In this scenario, one thread is waiting for another thread to finish the transfer and vice versa. They are stuck with each other and the program cannot continue. This is called deadlock. To avoid deadlock it is necessary to lock accounts in the same order. To fix the program we’ll give each account a unique number so that we can lock accounts in the same order when transferring the money.
package com.tipsontech.demo;
import java.util.concurrent.atomic.AtomicInteger;
public class DeadlockFixed {
public static void main(String[] args) throws InterruptedException {
final AtomicInteger counter = new AtomicInteger(0);
class Account {
int balance = 100;
int order;
public Account(int balance) {
this.balance = balance;
this.order = counter.getAndIncrement();
}
public synchronized void deposit(int amount) {
balance += amount;
}
public synchronized boolean withdraw(int amount) {
if (balance >= amount) {
balance -= amount;
return true;
}
return false;
}
public boolean transfer(Account destination, int amount) {
Account first;
Account second;
if (this.order < destination.order) {
first = this;
second = destination;
} else {
first = destination;
second = this;
}
synchronized (first) {
synchronized (second) {
if (balance >= amount) {
balance -= amount;
destination.balance += amount;
return true;
}
return false;
}
}
}
public synchronized int getBalance() {
return balance;
}
}
final Account bob = new Account(200000);
final Account joe = new Account(300000);
class FirstTransfer extends Thread {
public void run() {
for (int i = 0; i < 100000; i++) {
bob.transfer(joe, 2);
}
}
}
class SecondTransfer extends Thread {
public void run() {
for (int i = 0; i < 100000; i++) {
joe.transfer(bob, 1);
}
}
}
FirstTransfer thread1 = new FirstTransfer();
SecondTransfer thread2 = new SecondTransfer();
thread1.start();
thread2.start();
thread1.join();
thread2.join();
System.out.println("Bob's balance: " + bob.getBalance());
System.out.println("Joe's balance: " + joe.getBalance());
}
}
Due to the unpredictability of such mistakes, they sometimes happen, but not always and they are difficult to reproduce. If the program behaves unpredictably, it is usually caused by concurrency which introduces accidental non-determinism. To avoid accidental non-determinism we should in advance design the program to take into account all intertwinings.

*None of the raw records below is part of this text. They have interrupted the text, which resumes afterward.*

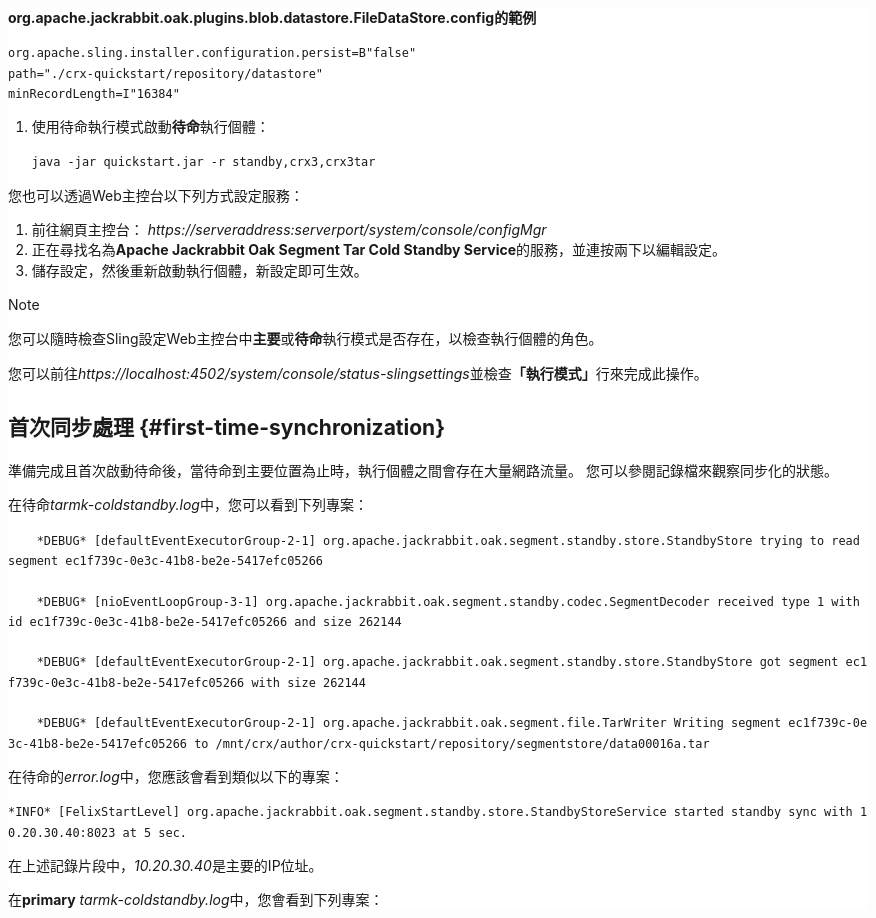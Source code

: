    **org.apache.jackrabbit.oak.plugins.blob.datastore.FileDataStore.config的範例**

   ```xml
   org.apache.sling.installer.configuration.persist=B"false"
   path="./crx-quickstart/repository/datastore"
   minRecordLength=I"16384"
   ```

1. 使用待命執行模式啟動&#x200B;**待命**&#x200B;執行個體：

   ```xml
   java -jar quickstart.jar -r standby,crx3,crx3tar
   ```

您也可以透過Web主控台以下列方式設定服務：

1. 前往網頁主控台： *https://serveraddress:serverport/system/console/configMgr*
1. 正在尋找名為&#x200B;**Apache Jackrabbit Oak Segment Tar Cold Standby Service**&#x200B;的服務，並連按兩下以編輯設定。
1. 儲存設定，然後重新啟動執行個體，新設定即可生效。

>[!NOTE]
>
>您可以隨時檢查Sling設定Web主控台中&#x200B;**主要**&#x200B;或&#x200B;**待命**&#x200B;執行模式是否存在，以檢查執行個體的角色。
>
>您可以前往&#x200B;*https://localhost:4502/system/console/status-slingsettings*&#x200B;並檢查&#x200B;**「執行模式」**&#x200B;行來完成此操作。

## 首次同步處理 {#first-time-synchronization}

準備完成且首次啟動待命後，當待命到主要位置為止時，執行個體之間會存在大量網路流量。 您可以參閱記錄檔來觀察同步化的狀態。

在待命&#x200B;*tarmk-coldstandby.log*&#x200B;中，您可以看到下列專案：

```xml
    *DEBUG* [defaultEventExecutorGroup-2-1] org.apache.jackrabbit.oak.segment.standby.store.StandbyStore trying to read segment ec1f739c-0e3c-41b8-be2e-5417efc05266

    *DEBUG* [nioEventLoopGroup-3-1] org.apache.jackrabbit.oak.segment.standby.codec.SegmentDecoder received type 1 with id ec1f739c-0e3c-41b8-be2e-5417efc05266 and size 262144

    *DEBUG* [defaultEventExecutorGroup-2-1] org.apache.jackrabbit.oak.segment.standby.store.StandbyStore got segment ec1f739c-0e3c-41b8-be2e-5417efc05266 with size 262144

    *DEBUG* [defaultEventExecutorGroup-2-1] org.apache.jackrabbit.oak.segment.file.TarWriter Writing segment ec1f739c-0e3c-41b8-be2e-5417efc05266 to /mnt/crx/author/crx-quickstart/repository/segmentstore/data00016a.tar
```

在待命的&#x200B;*error.log*&#x200B;中，您應該會看到類似以下的專案：

```xml
*INFO* [FelixStartLevel] org.apache.jackrabbit.oak.segment.standby.store.StandbyStoreService started standby sync with 10.20.30.40:8023 at 5 sec.
```

在上述記錄片段中，*10.20.30.40*&#x200B;是主要的IP位址。

在&#x200B;**primary** *tarmk-coldstandby.log*&#x200B;中，您會看到下列專案：
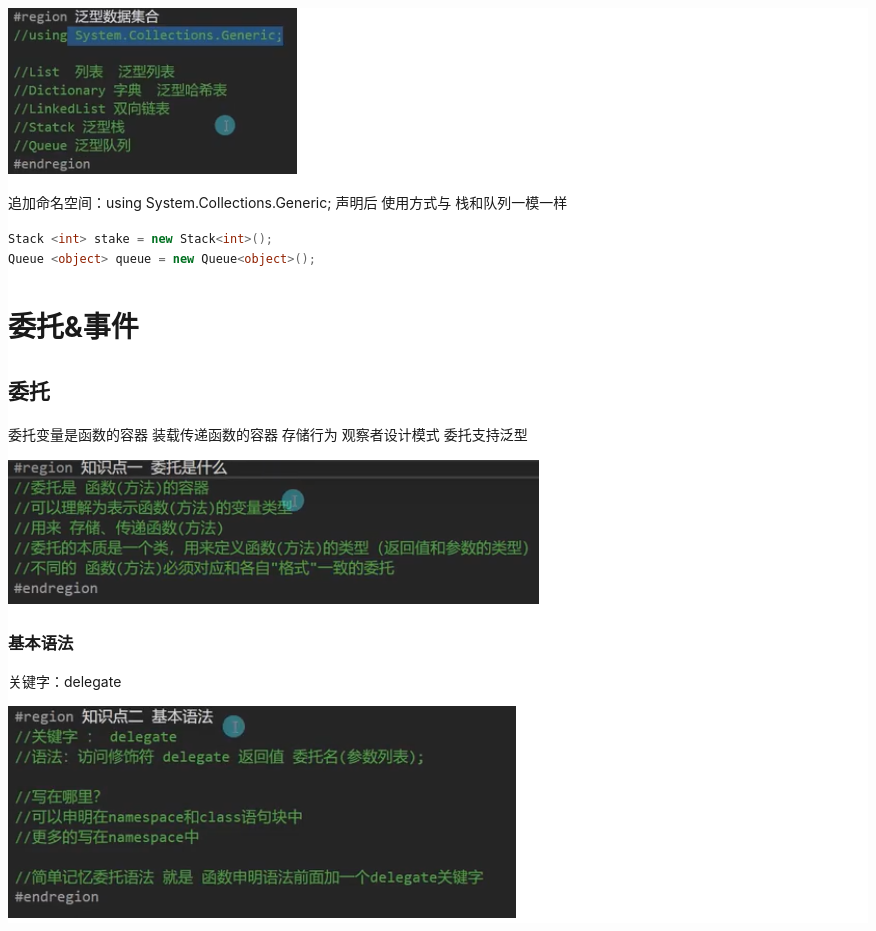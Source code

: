 ![image.png](03进阶img/1658313699996-f9fdd5c0-e2c8-46e3-abb8-bd01d417b9ed.png)

追加命名空间：using System.Collections.Generic;
声明后 使用方式与 栈和队列一模一样

```c#
Stack <int> stake = new Stack<int>();
Queue <object> queue = new Queue<object>();
```



# 委托&事件

## 委托

委托变量是函数的容器 装载传递函数的容器
存储行为 观察者设计模式
委托支持泛型

![image.png](03进阶img/1658370192411-a8fb6ef4-7371-49f2-acd4-3890c90b2f82.png)

### 基本语法

关键字：delegate

![image.png](03进阶img/1658370231692-7db904d1-78e6-45c0-aa1d-1d55d92a3408.png)
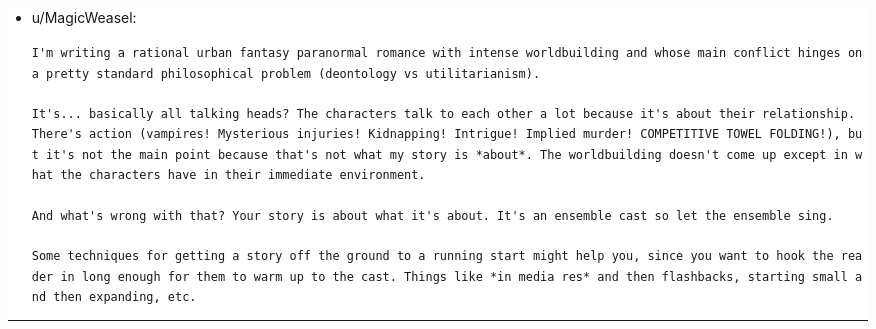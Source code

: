 - u/MagicWeasel:
  ```
  I'm writing a rational urban fantasy paranormal romance with intense worldbuilding and whose main conflict hinges on a pretty standard philosophical problem (deontology vs utilitarianism).

  It's... basically all talking heads? The characters talk to each other a lot because it's about their relationship. There's action (vampires! Mysterious injuries! Kidnapping! Intrigue! Implied murder! COMPETITIVE TOWEL FOLDING!), but it's not the main point because that's not what my story is *about*. The worldbuilding doesn't come up except in what the characters have in their immediate environment. 

  And what's wrong with that? Your story is about what it's about. It's an ensemble cast so let the ensemble sing.

  Some techniques for getting a story off the ground to a running start might help you, since you want to hook the reader in long enough for them to warm up to the cast. Things like *in media res* and then flashbacks, starting small and then expanding, etc.
  ```

---

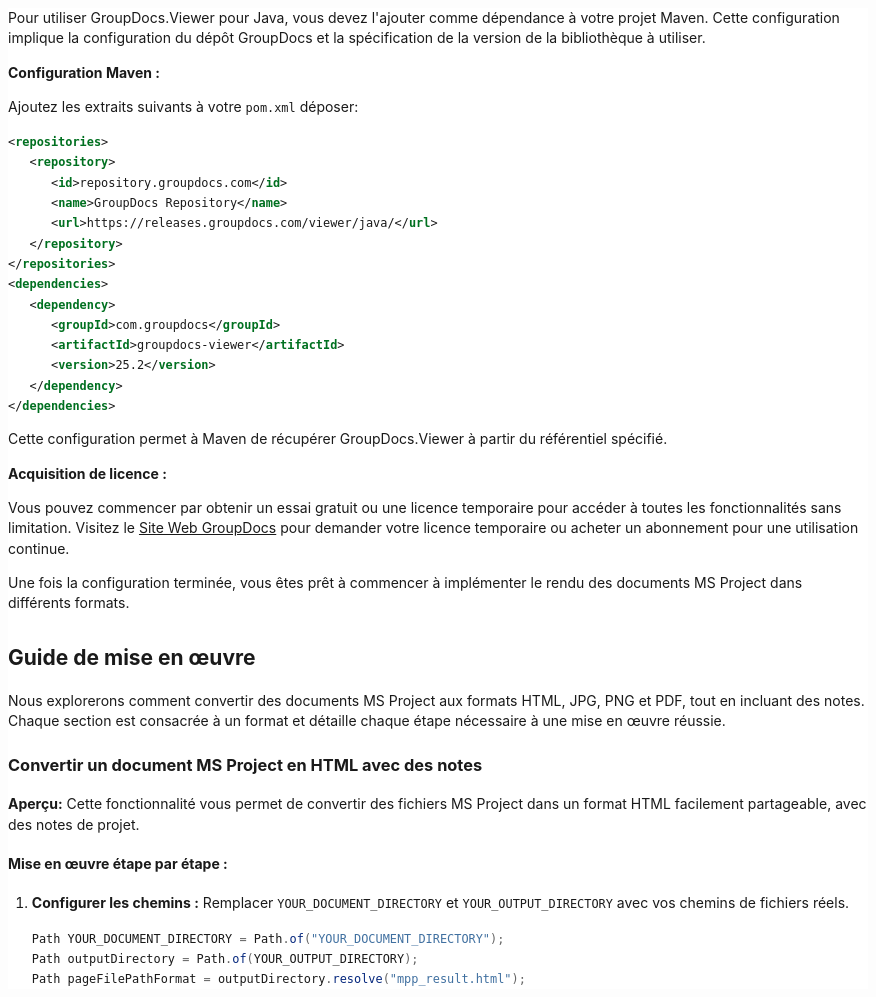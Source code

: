 Pour utiliser GroupDocs.Viewer pour Java, vous devez l'ajouter comme dépendance à votre projet Maven. Cette configuration implique la configuration du dépôt GroupDocs et la spécification de la version de la bibliothèque à utiliser.

**Configuration Maven :**

Ajoutez les extraits suivants à votre `pom.xml` déposer:

```xml
<repositories>
   <repository>
      <id>repository.groupdocs.com</id>
      <name>GroupDocs Repository</name>
      <url>https://releases.groupdocs.com/viewer/java/</url>
   </repository>
</repositories>
<dependencies>
   <dependency>
      <groupId>com.groupdocs</groupId>
      <artifactId>groupdocs-viewer</artifactId>
      <version>25.2</version>
   </dependency>
</dependencies>
```

Cette configuration permet à Maven de récupérer GroupDocs.Viewer à partir du référentiel spécifié.

**Acquisition de licence :**

Vous pouvez commencer par obtenir un essai gratuit ou une licence temporaire pour accéder à toutes les fonctionnalités sans limitation. Visitez le [Site Web GroupDocs](https://purchase.groupdocs.com/temporary-license/) pour demander votre licence temporaire ou acheter un abonnement pour une utilisation continue.

Une fois la configuration terminée, vous êtes prêt à commencer à implémenter le rendu des documents MS Project dans différents formats.

## Guide de mise en œuvre

Nous explorerons comment convertir des documents MS Project aux formats HTML, JPG, PNG et PDF, tout en incluant des notes. Chaque section est consacrée à un format et détaille chaque étape nécessaire à une mise en œuvre réussie.

### Convertir un document MS Project en HTML avec des notes

**Aperçu:**
Cette fonctionnalité vous permet de convertir des fichiers MS Project dans un format HTML facilement partageable, avec des notes de projet.

#### Mise en œuvre étape par étape :
1. **Configurer les chemins :**
   Remplacer `YOUR_DOCUMENT_DIRECTORY` et `YOUR_OUTPUT_DIRECTORY` avec vos chemins de fichiers réels.

   ```java
   Path YOUR_DOCUMENT_DIRECTORY = Path.of("YOUR_DOCUMENT_DIRECTORY");
   Path outputDirectory = Path.of(YOUR_OUTPUT_DIRECTORY);
   Path pageFilePathFormat = outputDirectory.resolve("mpp_result.html");
   ```
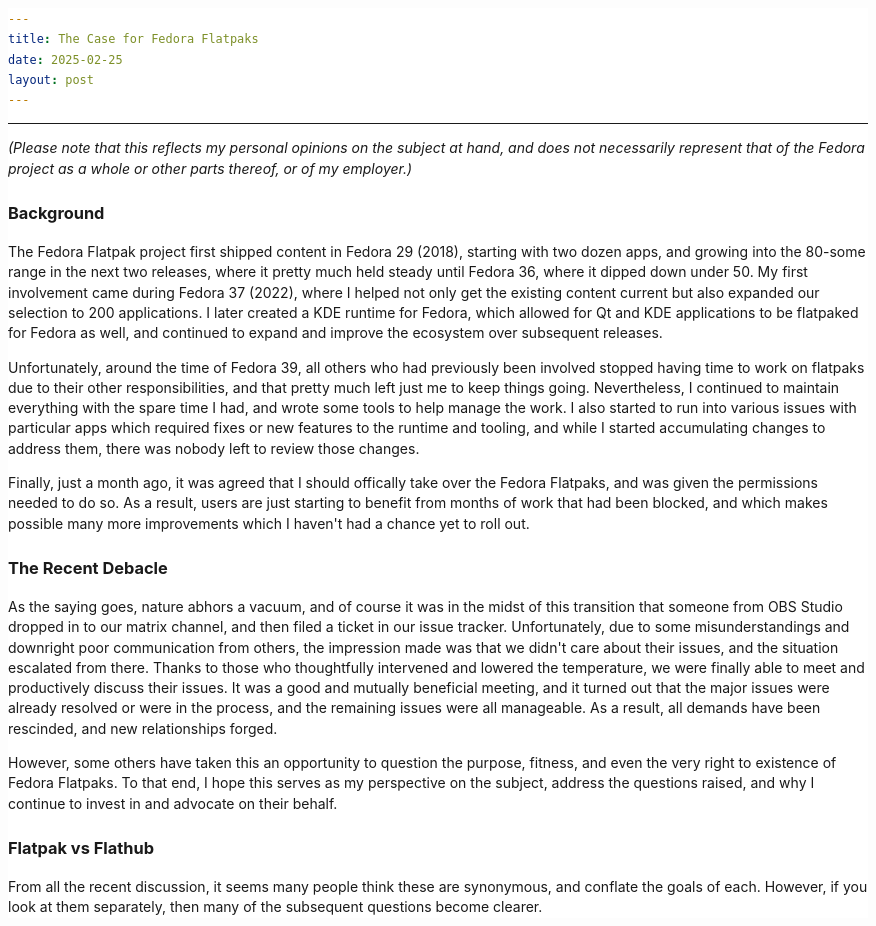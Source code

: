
 ```yaml
---
title: The Case for Fedora Flatpaks
date: 2025-02-25
layout: post
---
```

---
*(Please note that this reflects my personal opinions on the subject at hand, and does not necessarily represent that of the Fedora project as a whole or other parts thereof, or of my employer.)*

### Background

The Fedora Flatpak project first shipped content in Fedora 29 (2018), starting with two dozen apps, and growing into the 80-some range in the next two releases, where it pretty much held steady until Fedora 36, where it dipped down under 50.  My first involvement came during Fedora 37 (2022), where I helped not only get the existing content current but also expanded our selection to 200 applications.  I later created a KDE runtime for Fedora, which allowed for Qt and KDE applications to be flatpaked for Fedora as well, and continued to expand and improve the ecosystem over subsequent releases.

Unfortunately, around the time of Fedora 39, all others who had previously been involved stopped having time to work on flatpaks due to their other responsibilities, and that pretty much left just me to keep things going.  Nevertheless, I continued to maintain everything with the spare time I had, and wrote some tools to help manage the work.  I also started to run into various issues with particular apps which required fixes or new features to the runtime and tooling, and while I started accumulating changes to address them, there was nobody left to review those changes.

Finally, just a month ago, it was agreed that I should offically take over the Fedora Flatpaks, and was given the permissions needed to do so.  As a result, users are just starting to benefit from months of work that had been blocked, and which makes possible many more improvements which I haven't had a chance yet to roll out.

### The Recent Debacle

As the saying goes, nature abhors a vacuum, and of course it was in the midst of this transition that someone from OBS Studio dropped in to our matrix channel, and then filed a ticket in our issue tracker.  Unfortunately, due to some misunderstandings and downright poor communication from others, the impression made was that we didn't care about their issues, and the situation escalated from there.  Thanks to those who thoughtfully intervened and lowered the temperature, we were finally able to meet and productively discuss their issues.  It was a good and mutually beneficial meeting, and it turned out that the major issues were already resolved or were in the process, and the remaining issues were all manageable.  As a result, all demands have been rescinded, and new relationships forged.

However, some others have taken this an opportunity to question the purpose, fitness, and even the very right to existence of Fedora Flatpaks.  To that end, I hope this serves as my perspective on the subject, address the questions raised, and why I continue to invest in and advocate on their behalf.

### Flatpak vs Flathub

From all the recent discussion, it seems many people think these are synonymous, and conflate the goals of each.  However, if you look at them separately, then many of the subsequent questions become clearer.
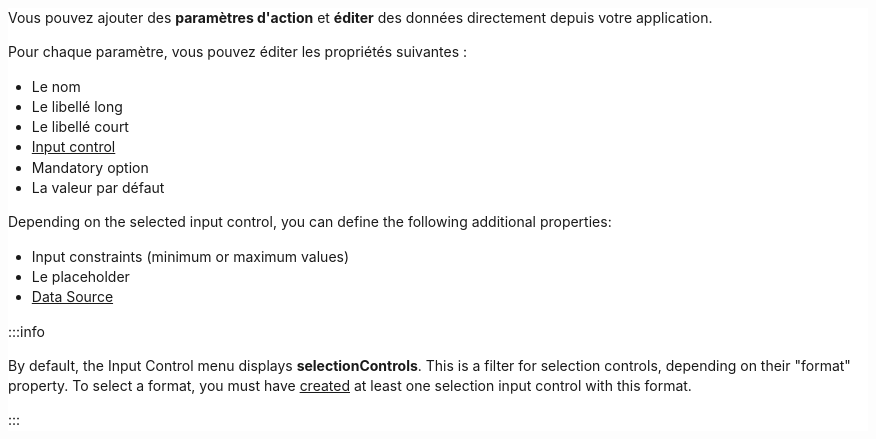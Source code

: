 Vous pouvez ajouter des **paramètres d'action** et **éditer** des données directement depuis votre application.

Pour chaque paramètre, vous pouvez éditer les propriétés suivantes :

* Le nom
* Le libellé long
* Le libellé court
* [Input control](#built-in-input-controls)
* Mandatory option
* La valeur par défaut

Depending on the selected input control, you can define the following additional properties:

* Input constraints (minimum or maximum values)
* Le placeholder
* [Data Source](#dynamic-choice-lists)

:::info

By default, the Input Control menu displays **selectionControls**. This is a filter for selection controls, depending on their "format" property. To select a format, you must have [created](#selection-input-controls) at least one selection input control with this format.

:::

An example of a program that has an accidental non-determinism.
package com.tipsontech.demo;
public class NonDeterminism {
public static void main(String[] args) throws InterruptedException {
class Container {
public String value = "Empty";
}
final Container container = new Container();
class FastThread extends Thread {
public void run() {
container.value = "Fast";
}
}
class SlowThread extends Thread {
public void run() {
try {
Thread.sleep(50);
} catch (Exception e) {
}
container.value = "Slow";
}
}
FastThread fast = new FastThread();
SlowThread slow = new SlowThread();
fast.start();
slow.start();
fast.join();
slow.join();
System.out.println(container.value);
}
}
This program has accidental non-determinism in it. The last value entered in the container will be displayed.
Slow
Slower threads will enter the value later, and this value will be printed (Slow). But this needs not to be the case. What if the computer simultaneously executes another program that needs a lot of CPU resources? We have no guarantee that it will be the slower thread that enters value last because it is controlled by the operating system, not the program. We can have situations where the program works on one computer and on the other behaves differently. Such concurrent computing errors are difficult to find and they cause headaches for developers. For all these reasons this concurrency model is very difficult to do right.